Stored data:
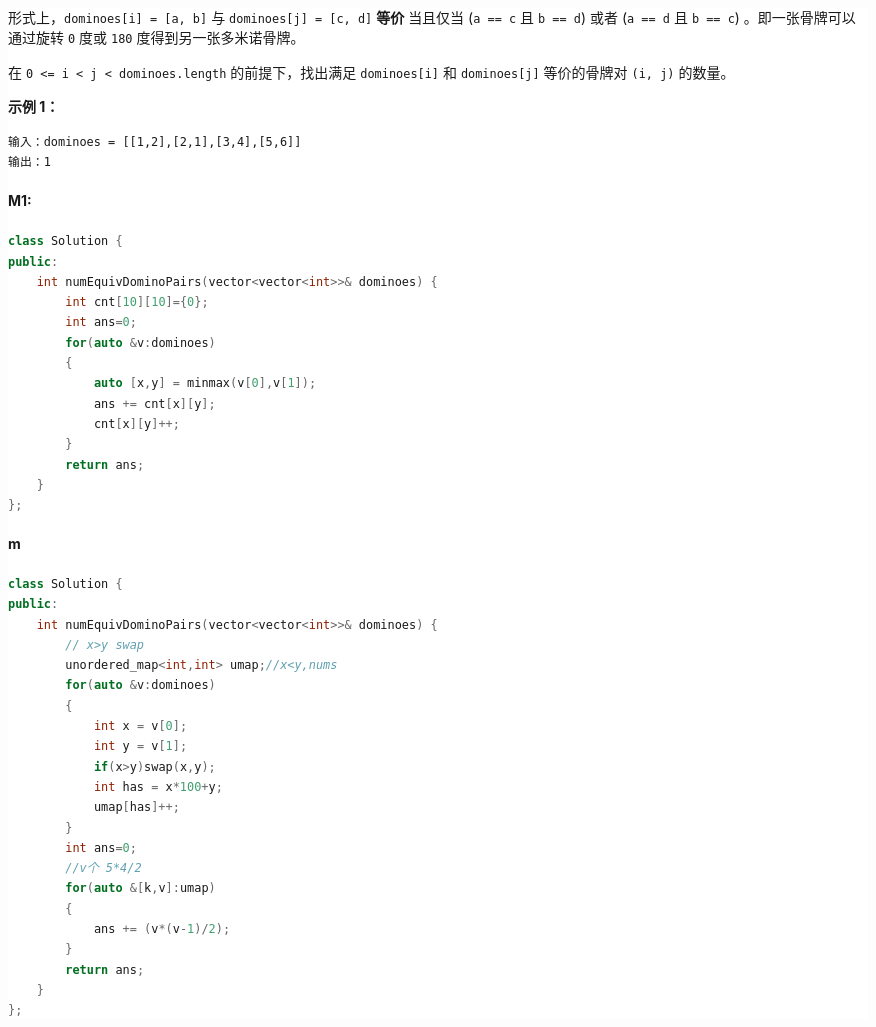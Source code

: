 形式上，`dominoes[i] = [a, b]` 与 `dominoes[j] = [c, d]` **等价** 当且仅当 (`a == c` 且 `b == d`) 或者 (`a == d` 且 `b == c`) 。即一张骨牌可以通过旋转 `0` 度或 `180` 度得到另一张多米诺骨牌。

在 `0 <= i < j < dominoes.length` 的前提下，找出满足 `dominoes[i]` 和 `dominoes[j]` 等价的骨牌对 `(i, j)` 的数量。

**示例 1：**

```
输入：dominoes = [[1,2],[2,1],[3,4],[5,6]]
输出：1
```



#### M1:

```C++
class Solution {
public:
    int numEquivDominoPairs(vector<vector<int>>& dominoes) {
        int cnt[10][10]={0};
        int ans=0;
        for(auto &v:dominoes)
        {
            auto [x,y] = minmax(v[0],v[1]);
            ans += cnt[x][y];
            cnt[x][y]++;
        }
        return ans;
    }
};
```



#### m 

```C++
class Solution {
public:
    int numEquivDominoPairs(vector<vector<int>>& dominoes) {
        // x>y swap
        unordered_map<int,int> umap;//x<y,nums
        for(auto &v:dominoes)
        {
            int x = v[0];
            int y = v[1];
            if(x>y)swap(x,y);
            int has = x*100+y;
            umap[has]++;
        }
        int ans=0;
        //v个 5*4/2
        for(auto &[k,v]:umap)
        {
            ans += (v*(v-1)/2);
        }
        return ans;
    }
};
```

--- WORK REQUIRED ---
Each entry above is to be written out exactly. The pictures stay out.

--- TASK SOLUTION ---
Source code

: 形式上，`dominoes[i] = [a, b]` 与 `dominoes[j] = [c, d]` **等价** 当且仅当 (`a == c` 且 `b == d`) 或者 (`a == d` 且 `b == c`) 。即一张骨牌可以通过旋转 `0` 度或 `180` 度得到另一张多米诺骨牌。

在 `0 <= i < j < dominoes.length` 的前提下，找出满足 `dominoes[i]` 和 `dominoes[j]` 等价的骨牌对 `(i, j)` 的数量。

**示例 1：**

```
输入：dominoes = [[1,2],[2,1],[3,4],[5,6]]
输出：1
```



#### M1:

```C++
class Solution {
public:
    int numEquivDominoPairs(vector<vector<int>>& dominoes) {
        int cnt[10][10]={0};
        int ans=0;
        for(auto &v:dominoes)
        {
            auto [x,y] = minmax(v[0],v[1]);
            ans += cnt[x][y];
            cnt[x][y]++;
        }
        return ans;
    }
};
```



#### m 

```C++
class Solution {
public:
    int numEquivDominoPairs(vector<vector<int>>& dominoes) {
        // x>y swap
        unordered_map<int,int> umap;//x<y,nums
        for(auto &v:dominoes)
        {
            int x = v[0];
            int y = v[1];
            if(x>y)swap(x,y);
            int has = x*100+y;
            umap[has]++;
        }
        int ans=0;
        //v个 5*4/2
        for(auto &[k,v]:umap)
        {
            ans += (v*(v-1)/2);
        }
        return ans;
    }
};
```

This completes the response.